To make a long story short (as many of these tales tend to wind aimlessly from episode to unrelated episode), Perceval takes a snide remark from Sir Kay at face value when he arrives at court and immediately sets out to win his spurs as a knight. After many adventures, including the defeat of the red knight and the rescuing of a besieged castle (and the attached damsel), Perceval decides it is time to go get his mother. On his way to find her, he shacks up in the castle of a wounded king who spends his days fishing in the nearby river, and that night at dinner, a strange ritual takes place.

A procession passes by him bearing a sword, a lance, a dish, and a cup (the Grail). Not wishing to appear simple (he's learned a few things during his adventures), he refrains from asking what it's all about and goes to sleep. Waking up the next morning, he finds the entire castle deserted, and he saddles up and leaves, very confused. Not far away, he meets a maiden who informs him that, not only is his mother dead from the grief of his departure, but his failure to ask the question about the Grail procession the night before has doomed the Fisher King to continue in his wounded state, and his lands and peoples will continue to suffer.

Perceval wanders on, encountering Arthur and his court, and vows to never rest until he has relocated the Grail Castle and had a chance to redeem his mistake. At this point he promptly forgets about God for about five years and has many adventures. One day (Good Friday, in fact), he happens to meet a group of ten ladies and three knights, wandering around on foot dressed in penitential garb. They berate him for riding around in armor on such a day and direct him to a nearby hermit. It turns out this hermit is related to both Perceval and the Fisher King, and he brings Perceval back into the church. Perceval takes communion that Easter Sunday.

At this point, Perceval's story is effectively over, and the rest of the poem is meanders along after Gawain with very little direction. The story is incomplete, basically cutting off in mid-sentence, and it is believed that Chrétien died before he could finish it. Three later authors attempted continuations of it (all quite lengthy), but I have my own idea about the unity of the story.

This is the original Arthur/Grail story, and the Grail plays an almost non-existent role in the story. Furthermore, it seems to me that all that is truly important here is Perceval's story of a journey from spiritual darkness and immaturity to salvation and growth. Once he takes communion on Easter Sunday, everything ought to be over.

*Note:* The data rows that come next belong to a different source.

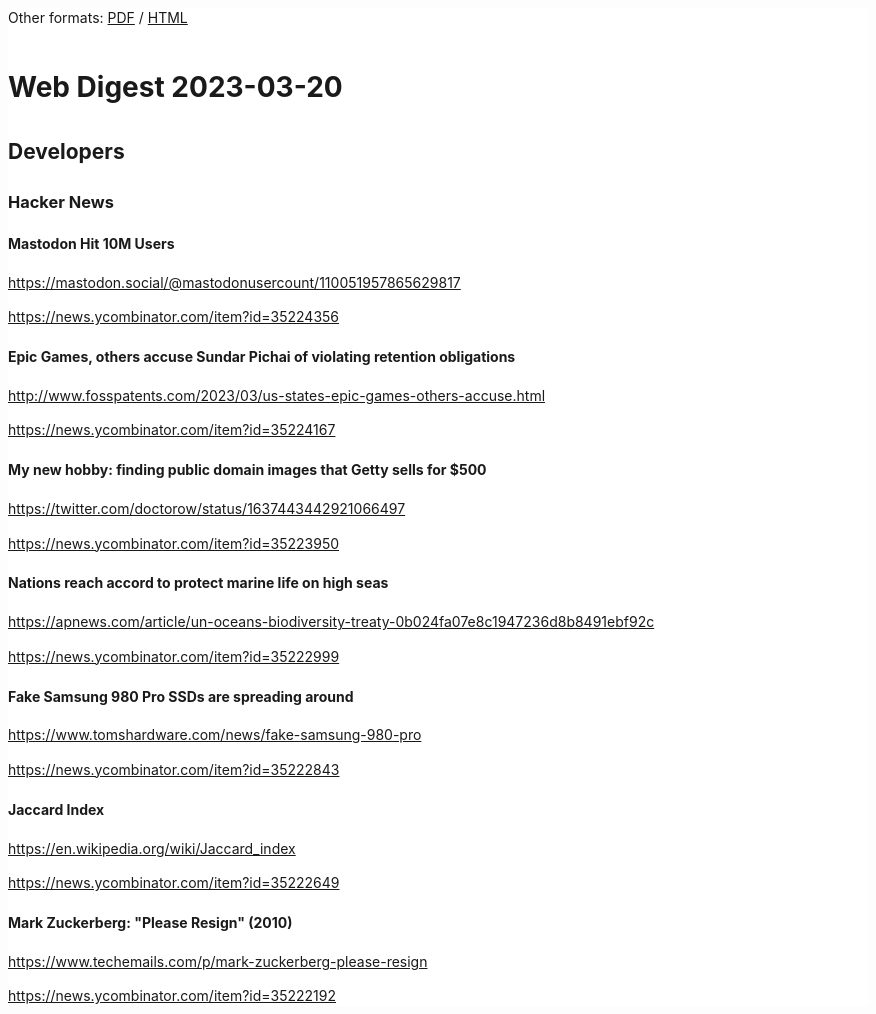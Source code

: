 Other formats: [PDF](https://pub-714f8d634e8f451d9f2fe91a4debfa23.r2.dev/keep/webdigest/WebDigest-20230320.pdf--64a7d74c5e4a2920d0b8dea812a861cd.pdf) / [HTML](https://webdigest.pages.dev/readhtml/2023/WebDigest-20230320.html)


# Web Digest 2023-03-20


## Developers

### Hacker News

#### Mastodon Hit 10M Users

https://mastodon.social/@mastodonusercount/110051957865629817

https://news.ycombinator.com/item?id=35224356

#### Epic Games, others accuse Sundar Pichai of violating retention obligations

http://www.fosspatents.com/2023/03/us-states-epic-games-others-accuse.html

https://news.ycombinator.com/item?id=35224167

#### My new hobby: finding public domain images that Getty sells for \$500

https://twitter.com/doctorow/status/1637443442921066497

https://news.ycombinator.com/item?id=35223950

#### Nations reach accord to protect marine life on high seas

https://apnews.com/article/un-oceans-biodiversity-treaty-0b024fa07e8c1947236d8b8491ebf92c

https://news.ycombinator.com/item?id=35222999

#### Fake Samsung 980 Pro SSDs are spreading around

https://www.tomshardware.com/news/fake-samsung-980-pro

https://news.ycombinator.com/item?id=35222843

#### Jaccard Index

https://en.wikipedia.org/wiki/Jaccard_index

https://news.ycombinator.com/item?id=35222649

#### Mark Zuckerberg: "Please Resign" (2010)

https://www.techemails.com/p/mark-zuckerberg-please-resign

https://news.ycombinator.com/item?id=35222192
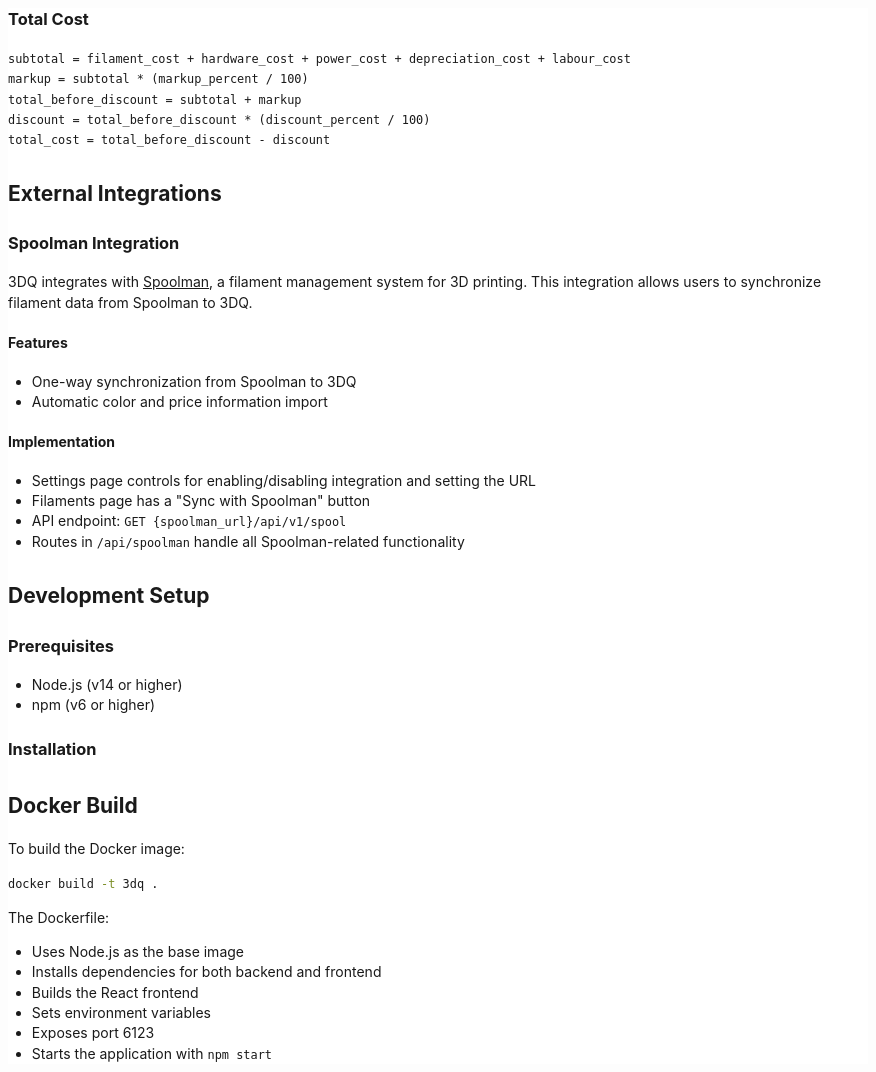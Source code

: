 ### Total Cost
```
subtotal = filament_cost + hardware_cost + power_cost + depreciation_cost + labour_cost
markup = subtotal * (markup_percent / 100)
total_before_discount = subtotal + markup
discount = total_before_discount * (discount_percent / 100)
total_cost = total_before_discount - discount
```

## External Integrations

### Spoolman Integration

3DQ integrates with [Spoolman](https://github.com/Donkie/Spoolman), a filament management system for 3D printing. This integration allows users to synchronize filament data from Spoolman to 3DQ.

#### Features

- One-way synchronization from Spoolman to 3DQ
- Automatic color and price information import

#### Implementation

- Settings page controls for enabling/disabling integration and setting the URL
- Filaments page has a "Sync with Spoolman" button
- API endpoint: `GET {spoolman_url}/api/v1/spool`
- Routes in `/api/spoolman` handle all Spoolman-related functionality

## Development Setup

### Prerequisites
- Node.js (v14 or higher)
- npm (v6 or higher)

### Installation

## Docker Build

To build the Docker image:

```bash
docker build -t 3dq .
```

The Dockerfile:
- Uses Node.js as the base image
- Installs dependencies for both backend and frontend
- Builds the React frontend
- Sets environment variables
- Exposes port 6123
- Starts the application with `npm start`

Consider: Perceval begins in ignorance of where he comes from and where he is going. His mother sends him out into the world with instructions to attend church and seek God, which he ignores (being so caught up in the drive to become a knight). Arriving in the Grail Castle after many adventures, he fails to ask about the procession, which seems to be obviously connected to some sort of Christian ritual.

The sword might be the Word of God. The spear could be symbolic of the lance that pierced the side of Christ. The dish and cup (or Grail) could bear the body and blood of Christ for the communion sacrament. The fact is, we don't know for sure, and neither does Perceval, because he simply doesn't care enough to ask. Perceval has his chance at this point to bring healing to his soul, to the Fisher King, and to the land and its people, but he misses it because he is not particularly interested in spiritual things. As a result of this, he fails to achieve understanding and is excluded from the building that houses the Grail (the church?). Not long after this, he forgets about God entirely for five whole years. Finally, someone explains everything to him and he is able to take communion, which he was not able to do when the dish and grail passed by years before.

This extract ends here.